The good folks who are engaged in climate communications have to do some good memetic engineering. They have to see the meme dimension and how to play with the resonances to be able inject something new that won’t be rejected by the current culture’s meme structures. It is much like the body rejecting a new organ – or transplanting a plant – you have to get the rules of that ecosystem to have a sense of whether the new thing will flourish.
“Nothing is stronger than an idea whose time has come.” Lots of memes are failing all the time because the existing culture structure rejects it. So in a sense culture design is about creating the best time for the new memes to spread. Essentially we have to apply new meme-based strategies to create winning sustainability and thrivability memes.
Our approach of doing just that stars with mapping the meme ecosystem. Based on our research we have a deep insight into the web of ideas, beliefs, and stories that shape how memes of climate interacts with the world around it. This reveals the opportunity landscape for creating change.
In the meme dimensions we essentially uncover the psychological drivers of action and resistance in social behavior in culture. This reveals the structural resonance between your idea and the practices you want to change.
To create the winning memes we analyze and engineer new memes to activate certain emotions, attitudes, and social values. This is based on the memetic dimensions so the memes we spread will win out over its competitors.
We identified the three main directions where, according to our research, good memes can spread.

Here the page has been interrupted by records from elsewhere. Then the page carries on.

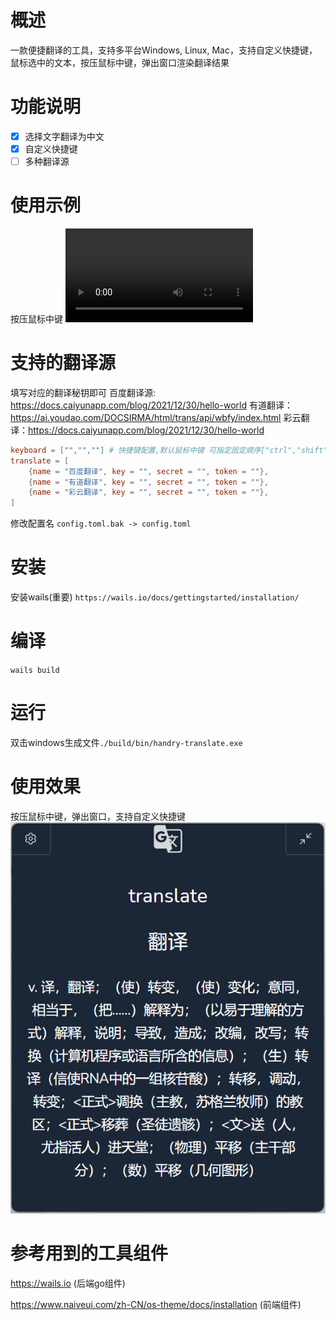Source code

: # 概述
一款便捷翻译的工具，支持多平台Windows, Linux, Mac，支持自定义快捷键，鼠标选中的文本，按压鼠标中键，弹出窗口渲染翻译结果

# 功能说明
- [x] 选择文字翻译为中文
- [x] 自定义快捷键
- [ ] 多种翻译源
# 使用示例
按压鼠标中键
![示例视频](https://github.com/byzze/oss/blame/main/handly-translate/20230924_230429.mp4)

# 支持的翻译源
填写对应的翻译秘钥即可
百度翻译源: https://docs.caiyunapp.com/blog/2021/12/30/hello-world
有道翻译：https://ai.youdao.com/DOCSIRMA/html/trans/api/wbfy/index.html
彩云翻译：https://docs.caiyunapp.com/blog/2021/12/30/hello-world

```toml
keyboard = ["","",""] # 快捷键配置,默认鼠标中键 可指定固定顺序["ctrl","shift","c"] 通过配置文件或界面操作配置快捷键
translate = [
    {name = "百度翻译", key = "", secret = "", token = ""},
    {name = "有道翻译", key = "", secret = "", token = ""},
    {name = "彩云翻译", key = "", secret = "", token = ""},
]
```
修改配置名
`config.toml.bak -> config.toml`

# 安装
安装wails(重要)
`https://wails.io/docs/gettingstarted/installation/`
# 编译
`wails build`
# 运行
双击windows生成文件`./build/bin/handry-translate.exe`
# 使用效果
按压鼠标中键，弹出窗口，支持自定义快捷键
![Alt text](image.png)
# 参考用到的工具组件
https://wails.io (后端go组件)

https://www.naiveui.com/zh-CN/os-theme/docs/installation (前端组件)

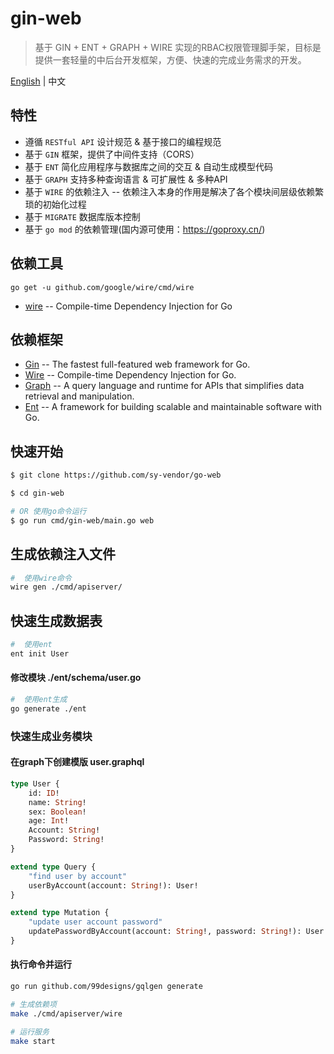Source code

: # gin-web

> 基于 GIN + ENT + GRAPH + WIRE 实现的RBAC权限管理脚手架，目标是提供一套轻量的中后台开发框架，方便、快速的完成业务需求的开发。

[English](README.md) | 中文

## 特性

- 遵循 `RESTful API` 设计规范 & 基于接口的编程规范
- 基于 `GIN` 框架，提供了中间件支持（CORS）
- 基于 `ENT` 简化应用程序与数据库之间的交互 & 自动生成模型代码
- 基于 `GRAPH` 支持多种查询语言 & 可扩展性 & 多种API
- 基于 `WIRE` 的依赖注入 -- 依赖注入本身的作用是解决了各个模块间层级依赖繁琐的初始化过程
- 基于 `MIGRATE` 数据库版本控制
- 基于 `go mod` 的依赖管理(国内源可使用：<https://goproxy.cn/>)

## 依赖工具

```
go get -u github.com/google/wire/cmd/wire
```

- [wire](https://github.com/google/wire) -- Compile-time Dependency Injection for Go

## 依赖框架

- [Gin](https://gin-gonic.com/) -- The fastest full-featured web framework for Go.
- [Wire](https://github.com/google/wire) -- Compile-time Dependency Injection for Go.
- [Graph](https://github.com/graphql) -- A query language and runtime for APIs that simplifies data retrieval and manipulation.
- [Ent](https://github.com/ent) -- A framework for building scalable and maintainable software with Go.

## 快速开始

```bash
$ git clone https://github.com/sy-vendor/go-web

$ cd gin-web

# OR 使用go命令运行
$ go run cmd/gin-web/main.go web
```

## 生成依赖注入文件

```bash
#  使用wire命令
wire gen ./cmd/apiserver/
```

## 快速生成数据表
```bash
#  使用ent
ent init User
```
#### 修改模块 ./ent/schema/user.go

```bash
#  使用ent生成
go generate ./ent
```

### 快速生成业务模块

#### 在graph下创建模版 user.graphql

```graphql
type User {
    id: ID!
    name: String!
    sex: Boolean!
    age: Int!
    Account: String!
    Password: String!
}

extend type Query {
    "find user by account"
    userByAccount(account: String!): User!
}

extend type Mutation {
    "update user account password"
    updatePasswordByAccount(account: String!, password: String!): User!
}
```

#### 执行命令并运行

```bash
go run github.com/99designs/gqlgen generate

# 生成依赖项
make ./cmd/apiserver/wire

# 运行服务
make start
```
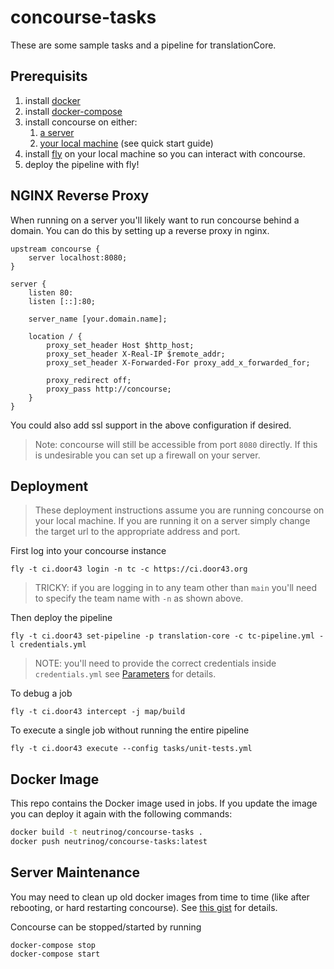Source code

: # concourse-tasks

These are some sample tasks and a pipeline for translationCore.

## Prerequisits

1. install [docker](https://docs.docker.com/install/linux/docker-ce/ubuntu/#set-up-the-repository)
1. install [docker-compose](https://docs.docker.com/compose/install/)
1. install concourse on either:
   1. [a server](https://github.com/concourse/concourse-docker)
   1. [your local machine](https://concourse-ci.org/) (see quick start guide)
1. install [fly](https://github.com/concourse/concourse/releases) on your local machine so you can interact with concourse.
1. deploy the pipeline with fly!

## NGINX Reverse Proxy

When running on a server you'll likely want to run concourse behind a domain. You can do this by setting up a reverse proxy in nginx.

```
upstream concourse {
	server localhost:8080;
}

server {
	listen 80:
	listen [::]:80;

	server_name [your.domain.name];

	location / {
		proxy_set_header Host $http_host;
		proxy_set_header X-Real-IP $remote_addr;
		proxy_set_header X-Forwarded-For proxy_add_x_forwarded_for;

		proxy_redirect off;
		proxy_pass http://concourse;
	}
}
```
You could also add ssl support in the above configuration if desired.

> Note: concourse will still be accessible from port `8080` directly. If this is undesirable you can set up a firewall on your server.

## Deployment

> These deployment instructions assume you are running concourse on your local machine.
> If you are running it on a server simply change the target url to the appropriate address and port.

First log into your concourse instance
```
fly -t ci.door43 login -n tc -c https://ci.door43.org
```
> TRICKY: if you are logging in to any team other than `main` you'll need to specify the team name
> with `-n` as shown above.

Then deploy the pipeline
```
fly -t ci.door43 set-pipeline -p translation-core -c tc-pipeline.yml -l credentials.yml
```

> NOTE: you'll need to provide the correct credentials inside `credentials.yml` see [Parameters](https://concoursetutorial.com/basics/parameters/) for details.

To debug a job
```
fly -t ci.door43 intercept -j map/build
```

To execute a single job without running the entire pipeline
```
fly -t ci.door43 execute --config tasks/unit-tests.yml
```

## Docker Image

This repo contains the Docker image used in jobs.
If you update the image you can deploy it again with the following commands:

```bash
docker build -t neutrinog/concourse-tasks .
docker push neutrinog/concourse-tasks:latest
```

## Server Maintenance

You may need to clean up old docker images from time to time (like after rebooting, or hard restarting concourse).
See [this gist](https://gist.github.com/bastman/5b57ddb3c11942094f8d0a97d461b430) for details.

Concourse can be stopped/started by running
```
docker-compose stop
docker-compose start
```
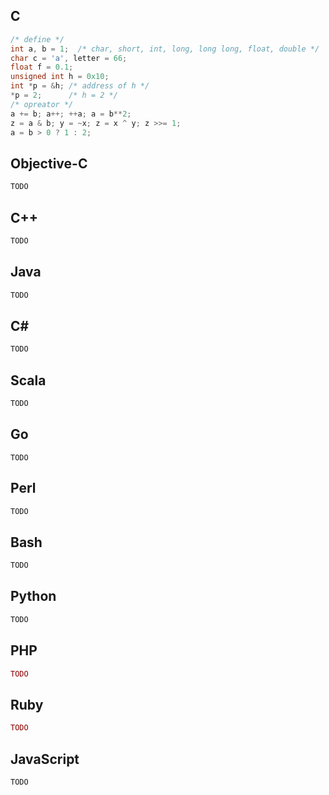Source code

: ## C
```C
/* define */
int a, b = 1;  /* char, short, int, long, long long, float, double */
char c = 'a', letter = 66;
float f = 0.1;
unsigned int h = 0x10;
int *p = &h; /* address of h */
*p = 2;      /* h = 2 */
/* opreator */
a += b; a++; ++a; a = b**2;
z = a & b; y = ~x; z = x ^ y; z >>= 1;
a = b > 0 ? 1 : 2;
```

## Objective-C
```Objective-C
TODO
```

## C++
```C++
TODO
```
## Java
```Java
TODO
```
## C#
```C#
TODO
```
## Scala
```Scala
TODO
``` 
## Go
```golang
TODO
```

## Perl
```Perl
TODO
```
## Bash
```Bash
TODO
```
## Python
```Python
TODO
```
## PHP
```PHP
TODO
```
## Ruby
```Ruby
TODO
```
## JavaScript
```JavaScript
TODO
```
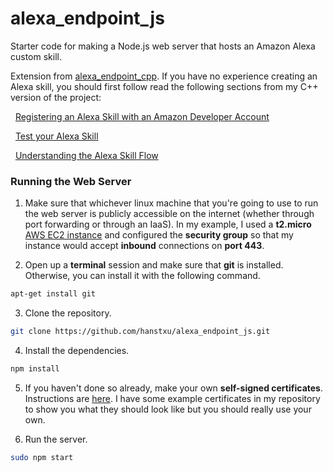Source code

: # alexa_endpoint_js

Starter code for making a Node.js web server that hosts an Amazon Alexa custom
skill.

Extension from
[alexa_endpoint_cpp](https://github.com/hanstxu/alexa_endpoint_cpp). If you
have no experience creating an Alexa skill, you should first follow read the
following sections from my C++ version of the project:

&nbsp;&nbsp;[Registering an Alexa Skill with an Amazon Developer Account](https://github.com/hanstxu/alexa_endpoint_cpp#registering-an-alexa-skill-with-an-amazon-developer-account)

&nbsp;&nbsp;[Test your Alexa Skill](https://github.com/hanstxu/alexa_endpoint_cpp#test-your-alexa-skill)

&nbsp;&nbsp;[Understanding the Alexa Skill Flow](https://github.com/hanstxu/alexa_endpoint_cpp#understanding-the-alexa-skill-flow)

### Running the Web Server

1. Make sure that whichever linux machine that you're going to use to run the
web server is publicly accessible on the internet (whether through port
forwarding or through an IaaS). In my example, I used a **t2.micro** [AWS EC2
instance](https://aws.amazon.com/ec2/) and configured the **security group**
so that my instance would accept **inbound** connections on **port 443**.

2. Open up a **terminal** session and make sure that **git** is installed.
Otherwise, you can install it with the following command.
```bash
apt-get install git
```

3. Clone the repository.
```bash
git clone https://github.com/hanstxu/alexa_endpoint_js.git
```

4. Install the dependencies.
```bash
npm install
```

5. If you haven't done so already, make your own **self-signed certificates**.
Instructions are [here](https://github.com/hanstxu/alexa_endpoint_js/tree/master/certificates).
I have some example certificates in my repository to show you what they should
look like but you should really use your own.

6. Run the server.
```bash
sudo npm start
```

These are our culture design solutions for spreading environmental memes:
Main theme: A Thriving Future is Possible.
1) Humans are Good for the Planet
Challenge the idea that humans are bad and need to go away.
Let’s spread the belief that humans are a positive force in the world!
2) Humanity is Coming Together
Challenge the idea that humanity is too polarized and fragmented. Let’s spread the belief that people are coming together around the world!
3) We are Equipped for the Crises
Challenge the idea that we don’t know enough to solve this problem. Let’s spread the belief that we have all the technical know-how we need!